**What you are asked to do**
Quote the data below in full, minus the images.

**Dataset excerpts**
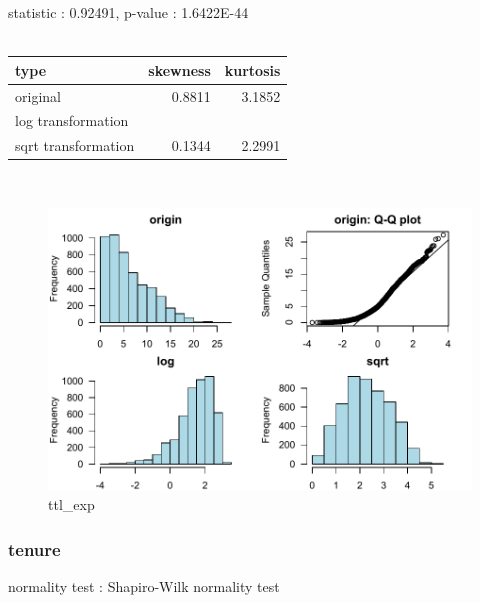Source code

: \documentclass{book}\usepackage[]{graphicx}\usepackage[]{color}
\begin{document}
\noindent statistic : 0.92491,  p-value : 1.6422E-44\\
\\%
\begin{tabular}{lrr}
  \toprule
type & skewness & kurtosis \\ 
  \midrule
original & 0.8811 & 3.1852 \\ 
  log transformation &  &  \\ 
  sqrt transformation & 0.1344 & 2.2991 \\ 
   \bottomrule
\end{tabular}
\\
\begin{figure}[!ht]
\centering
\includegraphics[width=1.0\textwidth]{figure/norm17.pdf}
\caption{ttl\_exp}
\end{figure}
\clearpage
\subsubsection{ tenure }

normality test : Shapiro-Wilk normality test
\end{document}
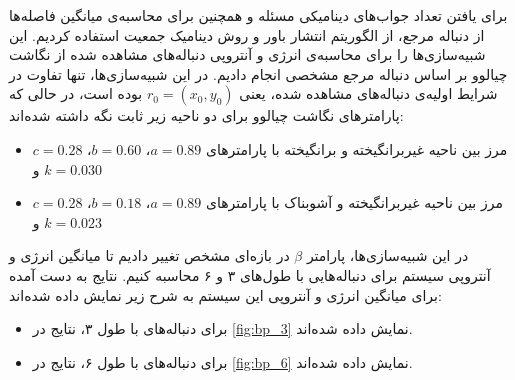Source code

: برای یافتن تعداد جواب‌های دینامیکی مسئله و همچنین برای محاسبه‌ی میانگین فاصله‌ها از دنباله مرجع، از الگوریتم انتشار باور و روش دینامیک جمعیت استفاده کردیم.
این شبیه‌سازی‌ها را برای محاسبه‌ی انرژی و آنتروپی دنباله‌های مشاهده شده از نگاشت چیالوو بر اساس دنباله مرجع مشخصی انجام دادیم.
در این شبیه‌سازی‌ها، تنها تفاوت در شرایط اولیه‌ی دنباله‌های مشاهده شده، یعنی
\( r_{0} = (x_{0}, y_{0}) \)
بوده است، در حالی که پارامترهای نگاشت چیالوو برای دو ناحیه زیر ثابت نگه داشته شده‌اند:
\begin{itemize}[label=-]
    \item مرز بین ناحیه غیربرانگیخته و برانگیخته با پارامتر‌های
          \( a = 0.89 \)، \( b = 0.60 \)، \( c = 0.28 \) و \( k = 0.030 \)
    \item مرز بین ناحیه غیربرانگیخته و آشوبناک با پارامترهای
          \( a = 0.89 \)، \( b = 0.18 \)، \( c = 0.28 \) و \( k = 0.023 \)
\end{itemize}
در این شبیه‌سازی‌ها، پارامتر
\( \beta \)
در بازه‌ای مشخص تغییر دادیم تا میانگین انرژی و آنتروپی سیستم برای دنباله‌هایی با طول‌های ۳ و ۶ محاسبه کنیم.
نتایج به دست آمده برای میانگین انرژی و آنتروپی این سیستم به شرح زیر نمایش داده شده‌اند:
\begin{itemize}[label=-]
    \item برای دنباله‌های با طول ۳، نتایج در
          \autoref{fig:bp_3}
          نمایش داده شده‌اند.
    \item برای دنباله‌های با طول ۶، نتایج در
          \autoref{fig:bp_6}
          نمایش داده شده‌اند.
\end{itemize}


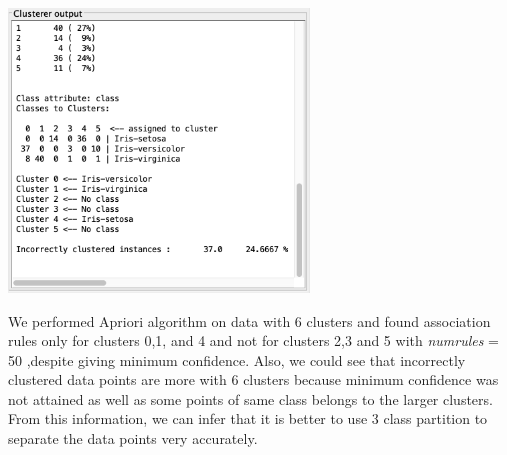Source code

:\documentclass[a4paper,10pt]{article}
\begin{document}
\begin{center}
  \includegraphics[width=80mm,scale=0.10]{kmeans_clustering_2.png}
\end{center}
We performed Apriori algorithm on data with 6 clusters and found association rules only for clusters 0,1, and 4
and not for clusters 2,3 and 5 with \textit{numrules} = 50 ,despite giving minimum confidence. Also, we could see that incorrectly clustered 
data points are more with 6 clusters because minimum confidence was not attained as well as some points of same 
class belongs to the larger clusters. From this information, we can infer that it is better to use 3 class 
partition to separate the data points very accurately.
\end{document}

**Completed exercise**
Source code

: \documentclass{book}\usepackage[]{graphicx}\usepackage[]{color}
\begin{document}
\noindent statistic : 0.92491,  p-value : 1.6422E-44\\
\\%
\begin{tabular}{lrr}
  \toprule
type & skewness & kurtosis \\ 
  \midrule
original & 0.8811 & 3.1852 \\ 
  log transformation &  &  \\ 
  sqrt transformation & 0.1344 & 2.2991 \\ 
   \bottomrule
\end{tabular}
\\
\begin{figure}[!ht]
\centering
\includegraphics[width=1.0\textwidth]{figure/norm17.pdf}
\caption{ttl\_exp}
\end{figure}
\clearpage
\subsubsection{ tenure }

normality test : Shapiro-Wilk normality test
\end{document}
Source code

: برای یافتن تعداد جواب‌های دینامیکی مسئله و همچنین برای محاسبه‌ی میانگین فاصله‌ها از دنباله مرجع، از الگوریتم انتشار باور و روش دینامیک جمعیت استفاده کردیم.
این شبیه‌سازی‌ها را برای محاسبه‌ی انرژی و آنتروپی دنباله‌های مشاهده شده از نگاشت چیالوو بر اساس دنباله مرجع مشخصی انجام دادیم.
در این شبیه‌سازی‌ها، تنها تفاوت در شرایط اولیه‌ی دنباله‌های مشاهده شده، یعنی
\( r_{0} = (x_{0}, y_{0}) \)
بوده است، در حالی که پارامترهای نگاشت چیالوو برای دو ناحیه زیر ثابت نگه داشته شده‌اند:
\begin{itemize}[label=-]
    \item مرز بین ناحیه غیربرانگیخته و برانگیخته با پارامتر‌های
          \( a = 0.89 \)، \( b = 0.60 \)، \( c = 0.28 \) و \( k = 0.030 \)
    \item مرز بین ناحیه غیربرانگیخته و آشوبناک با پارامترهای
          \( a = 0.89 \)، \( b = 0.18 \)، \( c = 0.28 \) و \( k = 0.023 \)
\end{itemize}
در این شبیه‌سازی‌ها، پارامتر
\( \beta \)
در بازه‌ای مشخص تغییر دادیم تا میانگین انرژی و آنتروپی سیستم برای دنباله‌هایی با طول‌های ۳ و ۶ محاسبه کنیم.
نتایج به دست آمده برای میانگین انرژی و آنتروپی این سیستم به شرح زیر نمایش داده شده‌اند:
\begin{itemize}[label=-]
    \item برای دنباله‌های با طول ۳، نتایج در
          \autoref{fig:bp_3}
          نمایش داده شده‌اند.
    \item برای دنباله‌های با طول ۶، نتایج در
          \autoref{fig:bp_6}
          نمایش داده شده‌اند.
\end{itemize}


Source code

:\documentclass[a4paper,10pt]{article}
\begin{document}
\begin{center}
  \includegraphics[width=80mm,scale=0.10]{kmeans_clustering_2.png}
\end{center}
We performed Apriori algorithm on data with 6 clusters and found association rules only for clusters 0,1, and 4
and not for clusters 2,3 and 5 with \textit{numrules} = 50 ,despite giving minimum confidence. Also, we could see that incorrectly clustered 
data points are more with 6 clusters because minimum confidence was not attained as well as some points of same 
class belongs to the larger clusters. From this information, we can infer that it is better to use 3 class 
partition to separate the data points very accurately.
\end{document}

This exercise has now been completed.